My understanding is that that automated system was done in an evidence based way, with 20,000 people, and it was developed with a strong evidence base. That's not to say it's perfect, but it absolutely is grounded in evidence from a dataset of 20,000. Support at Home involves providing people with the means necessary to remain at home and to live a dignified life.

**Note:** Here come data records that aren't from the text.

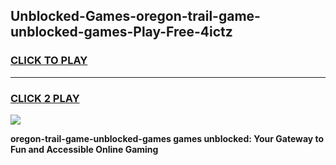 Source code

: 
## Unblocked-Games-oregon-trail-game-unblocked-games-Play-Free-4ictz
<h3>
<a href="https://premium76.site?title=oregon-trail-game-unblocked-games&ref=18A">CLICK TO PLAY</a></h3>
<hr>

<h3>
<a href="https://premium76.site?title=oregon-trail-game-unblocked-games&ref=18A">CLICK 2 PLAY</a>
  
</h3>

<a href="https://premium76.site?title=oregon-trail-game-unblocked-games&ref=18A"><img src="https://clearcache.store/games.png"></a>


**oregon-trail-game-unblocked-games games unblocked: Your Gateway to Fun and Accessible Online Gaming**
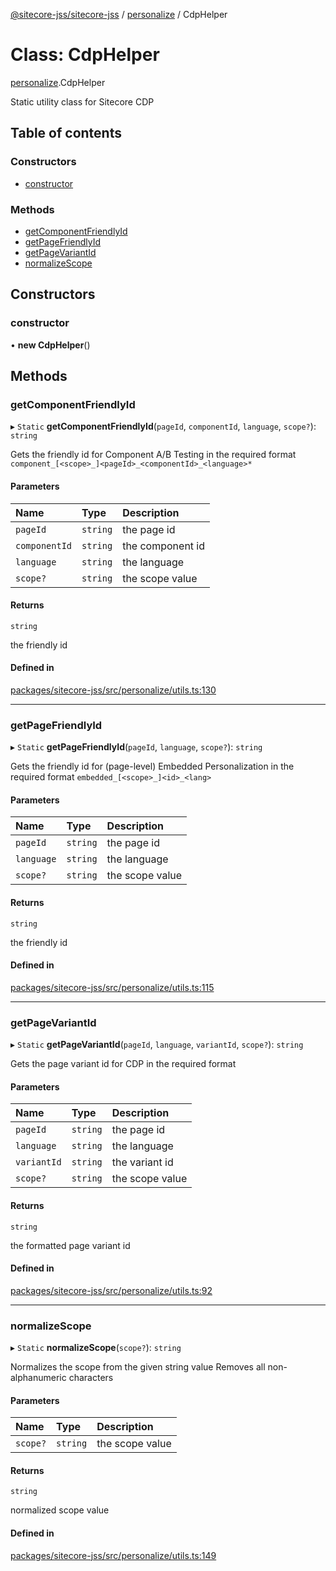 [@sitecore-jss/sitecore-jss](../README.md) / [personalize](../modules/personalize.md) / CdpHelper

# Class: CdpHelper

[personalize](../modules/personalize.md).CdpHelper

Static utility class for Sitecore CDP

## Table of contents

### Constructors

- [constructor](personalize.CdpHelper.md#constructor)

### Methods

- [getComponentFriendlyId](personalize.CdpHelper.md#getcomponentfriendlyid)
- [getPageFriendlyId](personalize.CdpHelper.md#getpagefriendlyid)
- [getPageVariantId](personalize.CdpHelper.md#getpagevariantid)
- [normalizeScope](personalize.CdpHelper.md#normalizescope)

## Constructors

### constructor

• **new CdpHelper**()

## Methods

### getComponentFriendlyId

▸ `Static` **getComponentFriendlyId**(`pageId`, `componentId`, `language`, `scope?`): `string`

Gets the friendly id for Component A/B Testing in the required format `component_[<scope>_]<pageId>_<componentId>_<language>*`

#### Parameters

| Name | Type | Description |
| :------ | :------ | :------ |
| `pageId` | `string` | the page id |
| `componentId` | `string` | the component id |
| `language` | `string` | the language |
| `scope?` | `string` | the scope value |

#### Returns

`string`

the friendly id

#### Defined in

[packages/sitecore-jss/src/personalize/utils.ts:130](https://github.com/Sitecore/jss/blob/b6b87f350/packages/sitecore-jss/src/personalize/utils.ts#L130)

___

### getPageFriendlyId

▸ `Static` **getPageFriendlyId**(`pageId`, `language`, `scope?`): `string`

Gets the friendly id for (page-level) Embedded Personalization in the required format `embedded_[<scope>_]<id>_<lang>`

#### Parameters

| Name | Type | Description |
| :------ | :------ | :------ |
| `pageId` | `string` | the page id |
| `language` | `string` | the language |
| `scope?` | `string` | the scope value |

#### Returns

`string`

the friendly id

#### Defined in

[packages/sitecore-jss/src/personalize/utils.ts:115](https://github.com/Sitecore/jss/blob/b6b87f350/packages/sitecore-jss/src/personalize/utils.ts#L115)

___

### getPageVariantId

▸ `Static` **getPageVariantId**(`pageId`, `language`, `variantId`, `scope?`): `string`

Gets the page variant id for CDP in the required format

#### Parameters

| Name | Type | Description |
| :------ | :------ | :------ |
| `pageId` | `string` | the page id |
| `language` | `string` | the language |
| `variantId` | `string` | the variant id |
| `scope?` | `string` | the scope value |

#### Returns

`string`

the formatted page variant id

#### Defined in

[packages/sitecore-jss/src/personalize/utils.ts:92](https://github.com/Sitecore/jss/blob/b6b87f350/packages/sitecore-jss/src/personalize/utils.ts#L92)

___

### normalizeScope

▸ `Static` **normalizeScope**(`scope?`): `string`

Normalizes the scope from the given string value
Removes all non-alphanumeric characters

#### Parameters

| Name | Type | Description |
| :------ | :------ | :------ |
| `scope?` | `string` | the scope value |

#### Returns

`string`

normalized scope value

#### Defined in

[packages/sitecore-jss/src/personalize/utils.ts:149](https://github.com/Sitecore/jss/blob/b6b87f350/packages/sitecore-jss/src/personalize/utils.ts#L149)
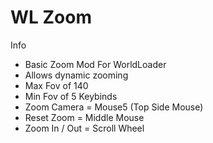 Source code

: # WL Zoom
Info
- Basic Zoom Mod For WorldLoader
- Allows dynamic zooming
- Max Fov of 140
- Min Fov of 5
Keybinds
- Zoom Camera   =   Mouse5 (Top Side Mouse)
- Reset Zoom   =   Middle Mouse
- Zoom In / Out   =   Scroll Wheel 
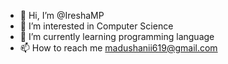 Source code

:- 👋 Hi, I’m @IreshaMP
- 👀 I’m interested in Computer Science
- 🌱 I’m currently learning programming language
- 📫 How to reach me madushanii619@gmail.com

<!---
Iresha1997/Iresha1997 is a ✨ special ✨ repository because its `README.md` (this file) appears on your GitHub profile.
You can click the Preview link to take a look at your changes.
--->
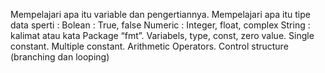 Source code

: Mempelajari apa itu variable dan pengertiannya.
Mempelajari apa itu tipe data sperti :
Bolean : True, false Numeric : Integer, float, complex
String : kalimat atau kata
Package “fmt”.
Variabels, type, const, zero value.
Single constant.
Multiple constant.
Arithmetic Operators.
Control structure (branching dan looping) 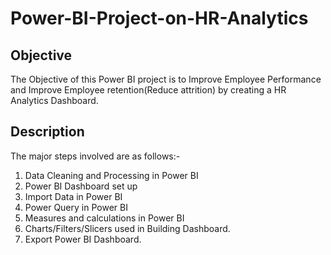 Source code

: # Power-BI-Project-on-HR-Analytics

## Objective
The Objective of this Power BI project is to Improve Employee Performance and Improve Employee retention(Reduce attrition) by 
creating a HR Analytics Dashboard.

## Description 
The major steps involved are as follows:-
1. Data Cleaning and Processing in Power BI
2. Power BI Dashboard set up
3. Import Data in Power BI
4. Power Query in Power BI
4. Measures and calculations in Power BI
5. Charts/Filters/Slicers used in Building Dashboard.
6. Export Power BI Dashboard.

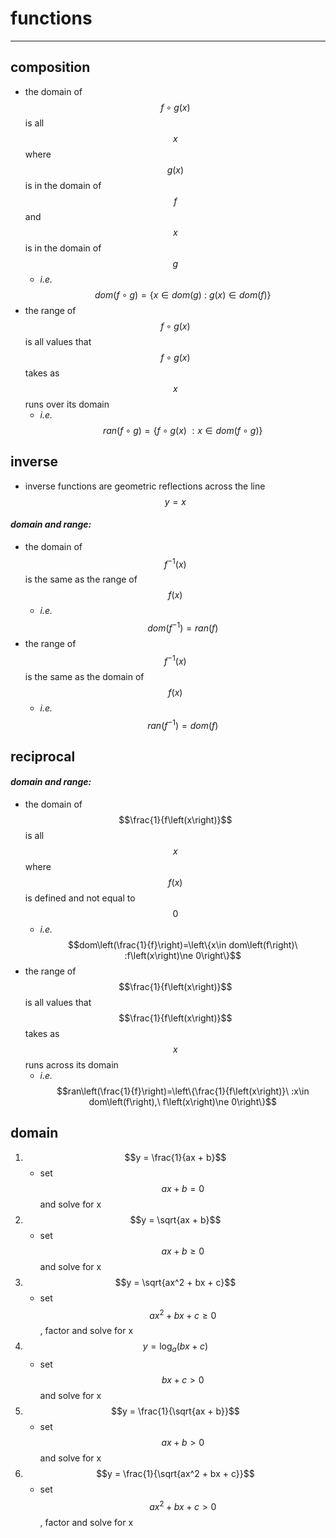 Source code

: # functions

***

## **composition**
- the domain of $$f\circ g\left(x\right)$$ is all $$x$$ where $$g\left(x\right)$$ is in the domain of $$f$$ and $$x$$ is in the domain of $$g$$
  - *i.e.* $$dom\left(f\circ g\right)=\left\{x\in dom\left(g\right)\ :\ g\left(x\right)\in dom\left(f\right)\right\}$$
- the range of $$f\circ g\left(x\right)$$ is all values that $$f\circ g\left(x\right)$$ takes as $$x$$ runs over its domain
  - *i.e.* $$ran\left(f\circ g\right)=\left\{f\circ g\left(x\right)\ :x\in dom\left(f\circ g\right)\right\}$$

## **inverse**
- inverse functions are geometric reflections across the line $$y=x$$
#### *domain and range:*
  - the domain of $${f}^{-1}\left(x\right)$$ is the same as the range of $$f\left(x\right)$$
    - *i.e.* $$dom\left({f}^{-1}\right)=ran\left(f\right)$$
  - the range of $${f}^{-1}\left(x\right)$$ is the same as the domain of $$f\left(x\right)$$
    - *i.e.* $$ran\left({f}^{-1}\right)=dom\left(f\right)$$
## **reciprocal**
#### *domain and range:*
  - the domain of $$\frac{1}{f\left(x\right)}$$ is all $$x$$ where $$f\left(x\right)$$ is defined and not equal to $$0$$
    - *i.e.* $$dom\left(\frac{1}{f}\right)=\left\{x\in dom\left(f\right)\ :f\left(x\right)\ne 0\right\}$$
  - the range of $$\frac{1}{f\left(x\right)}$$ is all values that $$\frac{1}{f\left(x\right)}$$ takes as $$x$$ runs across its domain
    - *i.e.* $$ran\left(\frac{1}{f}\right)=\left\{\frac{1}{f\left(x\right)}\ :x\in dom\left(f\right),\ f\left(x\right)\ne 0\right\}$$

## **domain**
1. $$y = \frac{1}{ax + b}$$
    - set $$ax+b=0$$ and solve for x
2. $$y = \sqrt{ax + b}$$
    - set $$ax+b\ge 0$$ and solve for x
3. $$y = \sqrt{ax^2 + bx + c}$$
    - set $$a{x}^{2}+bx+c\ge 0$$, factor and solve for x
4. $$y = \log_a(bx + c)$$
    - set $$bx+c>0$$ and solve for x
5. $$y = \frac{1}{\sqrt{ax + b}}$$
    - set $$ax+b>0$$ and solve for x
6. $$y = \frac{1}{\sqrt{ax^2 + bx + c}}$$
    - set $$a{x}^{2}+bx+c>0$$, factor and solve for x
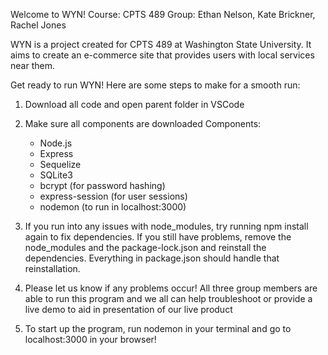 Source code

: Welcome to WYN! 
Course: CPTS 489
Group: Ethan Nelson, Kate Brickner, Rachel Jones

WYN is a project created for CPTS 489 at Washington State University. It aims to create an e-commerce site that provides users with local services near them.

Get ready to run WYN! Here are some steps to make for a smooth run: 
1. Download all code and open parent folder in VSCode
2. Make sure all components are downloaded
    Components:
    - Node.js
    - Express
    - Sequelize
    - SQLite3
    - bcrypt (for password hashing)
    - express-session (for user sessions)
    - nodemon (to run in localhost:3000)

3. If you run into any issues with node_modules, try running npm install again to fix dependencies. If you still have problems, remove the node_modules and the package-lock.json and reinstall the dependencies. Everything in package.json should handle that reinstallation. 
4. Please let us know if any problems occur! All three group members are able to run this program and we all can help troubleshoot or provide a live demo to aid in presentation of our live product
5. To start up the program, run nodemon in your terminal and go to localhost:3000 in your browser!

That may include equipment, it may include modifications and clinical care, such as wound care, for example, dressings care, care with colostomy bags, PEG feeding and so on and so forth. The Commonwealth has said we will cover the cost of clinical care, but for all other care a copayment is required. Having recently been on a parliamentary multipartisan delegation to Singapore and Japan, which are two superageing societies, I discovered that both of these countries also have copayment systems.
Aged care is not regarded as something that is free to anyone; a copayment is required in both of these advanced economies. We also have a copayment. In addition to providing Support at Home, we have released 83,000 home care packages, which are going out the door.
But that's not all we've done. With respect to who actually provides this care, that of course is skilled, trained professionals. That workforce, as I said, was on its knees when we first came to government, but we have put in a power of work, backed in with a lot of dollars to stabilise that workforce and uplift it again.
We have backed in the biggest increase in aged-care salaries that has ever been seen in Australia's history, such that a registered nurse now working in aged care is earning $28,000 more per year. That is a huge bump in pay, and it's absolutely deserved because these people do the kind of work that a lot of other Australians won't do. It's manual work in residential aged care.
It is not simple work. There's a lot of monitoring required and a lot of care needed. We have brought in mandatory requirements around care minutes and food quality.
This means that we need to have a trained workforce in order to provide that sort of care, to lift standards and to maintain them at a certain level. That has certainly been our wish and our goal. In order to ensure that we have a stable workforce in aged care, we have also strengthened the pipeline.
That has happened through free TAFE as well as Commonwealth paid pracs. Free TAFE has been a runaway success, and we have seen over 725,000 enrolments in free TAFE, and many of them have been in aged care and other care sector services. We've backed that in with a Commonwealth paid prac allowance, which is around $340 a week for those student nurses who wish to undertake their mandatory placement in clinical settings.
This is how we are strengthening the aged-care system. We are also paying close attention to the wider health system because older Australians have a burden of disease. We've invested in bulk-billing, Medicare urgent care clinics and cheaper medicines to make that difference so that we don't see continuous pressure in our hospitals.